──────── RECORDS PROVIDED ────────

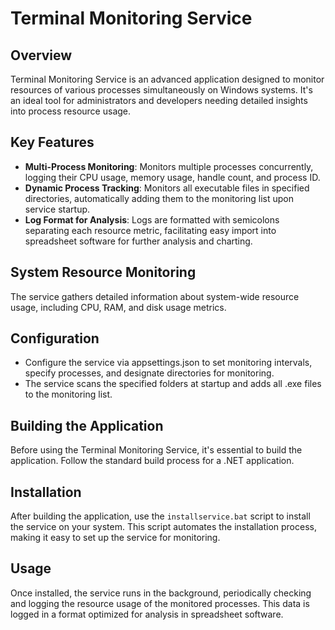 # Terminal Monitoring Service

## Overview
Terminal Monitoring Service is an advanced application designed to monitor resources of various processes simultaneously on Windows systems. It's an ideal tool for administrators and developers needing detailed insights into process resource usage.

## Key Features
- **Multi-Process Monitoring**: Monitors multiple processes concurrently, logging their CPU usage, memory usage, handle count, and process ID.
- **Dynamic Process Tracking**: Monitors all executable files in specified directories, automatically adding them to the monitoring list upon service startup.
- **Log Format for Analysis**: Logs are formatted with semicolons separating each resource metric, facilitating easy import into spreadsheet software for further analysis and charting.

## System Resource Monitoring
The service gathers detailed information about system-wide resource usage, including CPU, RAM, and disk usage metrics.

## Configuration
- Configure the service via appsettings.json to set monitoring intervals, specify processes, and designate directories for monitoring.
- The service scans the specified folders at startup and adds all .exe files to the monitoring list.

## Building the Application

Before using the Terminal Monitoring Service, it's essential to build the application. Follow the standard build process for a .NET application.

## Installation

After building the application, use the `installservice.bat` script to install the service on your system. This script automates the installation process, making it easy to set up the service for monitoring.

## Usage
Once installed, the service runs in the background, periodically checking and logging the resource usage of the monitored processes. This data is logged in a format optimized for analysis in spreadsheet software.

────────

> **TASK GOAL**
Return exactly what appears in the records from the line with "- **Multi-Process Monitoring**: Monitors" through the final line, and nothing else.

> **SOLUTION BELOW**
- **Multi-Process Monitoring**: Monitors multiple processes concurrently, logging their CPU usage, memory usage, handle count, and process ID.
- **Dynamic Process Tracking**: Monitors all executable files in specified directories, automatically adding them to the monitoring list upon service startup.
- **Log Format for Analysis**: Logs are formatted with semicolons separating each resource metric, facilitating easy import into spreadsheet software for further analysis and charting.

## System Resource Monitoring
The service gathers detailed information about system-wide resource usage, including CPU, RAM, and disk usage metrics.

## Configuration
- Configure the service via appsettings.json to set monitoring intervals, specify processes, and designate directories for monitoring.
- The service scans the specified folders at startup and adds all .exe files to the monitoring list.

## Building the Application

Before using the Terminal Monitoring Service, it's essential to build the application. Follow the standard build process for a .NET application.

## Installation

After building the application, use the `installservice.bat` script to install the service on your system. This script automates the installation process, making it easy to set up the service for monitoring.

## Usage
Once installed, the service runs in the background, periodically checking and logging the resource usage of the monitored processes. This data is logged in a format optimized for analysis in spreadsheet software.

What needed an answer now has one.